Property Overview
A mid-aged longleaf pine stand in the South Mississippi pine belt. The previous owner had stopped burning years earlier; sweetgum, yaupon, and rough fuels had filled the understory. Crop trees were healthy but losing the open structure longleaf needs.
Landowner Objective
Restore the open, herbaceous understory characteristic of working longleaf, reduce wildfire fuel load, and put the tract back on a regular maintenance burn cycle.
Forestry Challenge
First burns after a long rest are the hardest.
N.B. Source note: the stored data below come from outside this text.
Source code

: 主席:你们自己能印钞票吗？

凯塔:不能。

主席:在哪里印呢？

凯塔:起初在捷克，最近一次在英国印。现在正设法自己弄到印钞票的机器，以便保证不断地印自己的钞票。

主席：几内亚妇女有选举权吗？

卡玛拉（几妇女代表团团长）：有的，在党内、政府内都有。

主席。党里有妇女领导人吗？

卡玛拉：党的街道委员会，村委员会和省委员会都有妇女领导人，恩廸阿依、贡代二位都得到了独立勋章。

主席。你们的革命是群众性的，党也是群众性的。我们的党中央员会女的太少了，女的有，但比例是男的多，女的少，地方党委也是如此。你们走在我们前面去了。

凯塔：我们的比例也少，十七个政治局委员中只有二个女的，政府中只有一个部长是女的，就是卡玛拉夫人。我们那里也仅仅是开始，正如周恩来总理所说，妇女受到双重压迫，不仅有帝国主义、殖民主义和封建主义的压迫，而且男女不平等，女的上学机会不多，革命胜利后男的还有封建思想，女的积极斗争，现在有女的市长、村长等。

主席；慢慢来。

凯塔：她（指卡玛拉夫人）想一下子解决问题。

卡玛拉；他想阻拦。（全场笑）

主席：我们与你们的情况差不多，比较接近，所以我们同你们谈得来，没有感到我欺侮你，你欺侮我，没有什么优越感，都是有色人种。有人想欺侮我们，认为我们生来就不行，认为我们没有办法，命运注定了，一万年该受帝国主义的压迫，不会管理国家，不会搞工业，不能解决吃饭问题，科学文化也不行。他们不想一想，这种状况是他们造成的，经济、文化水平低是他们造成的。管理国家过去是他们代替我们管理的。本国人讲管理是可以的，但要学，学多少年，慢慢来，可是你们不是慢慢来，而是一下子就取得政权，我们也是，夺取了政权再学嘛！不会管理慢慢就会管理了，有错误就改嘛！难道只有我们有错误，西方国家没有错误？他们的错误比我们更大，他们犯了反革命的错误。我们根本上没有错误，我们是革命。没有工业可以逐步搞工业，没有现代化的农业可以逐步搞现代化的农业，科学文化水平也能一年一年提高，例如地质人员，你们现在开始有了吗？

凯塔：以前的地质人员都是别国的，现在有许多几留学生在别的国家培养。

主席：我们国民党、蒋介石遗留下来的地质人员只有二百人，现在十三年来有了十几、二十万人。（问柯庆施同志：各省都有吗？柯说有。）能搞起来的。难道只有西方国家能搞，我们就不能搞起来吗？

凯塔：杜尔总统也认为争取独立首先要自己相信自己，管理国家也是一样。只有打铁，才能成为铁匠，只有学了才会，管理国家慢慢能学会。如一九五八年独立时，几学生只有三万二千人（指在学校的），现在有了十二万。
Fuel load is heavy and uneven, hardwood stems are tall enough to scorch crowns if intensity gets away, and a single hot pass can damage the longleaf the burn is meant to favor.
Recommended Approach
- Built a written burn plan with objectives, prescription windows for temperature, RH, wind speed and direction, mixing height, and smoke management.
- Pre-burn prep: pulled out fire lines, swept needles back from leave-trees, and identified holding crews and water support.
- Picked a late-dormant-season window with the right RH and a steady wind from a direction that kept smoke off the highway and a nearby home.
- Used a backing-and-flanking firing sequence to control intensity through the heaviest fuel pockets and keep flame lengths under the longleaf crowns.
Results
The burn reset the understory across the block. Hardwood top-kill on the encroaching sweetgum and yaupon was high, herbaceous response showed up the following spring, and crown scorch on the longleaf stayed inside acceptable limits. The stand went back on a two-to-three-year maintenance burn rotation.
Lessons Learned
- The first burn back is a separate problem from a maintenance burn. Plan it that way.
- Smoke management decides more burn dates than weather does. Pick the wind direction first.
- Backing fire is your friend in heavy fuel. Heading fire in heavy rough is how leave-trees get hurt.
- A written burn plan is not paperwork — it is what makes the go/no-go call defensible.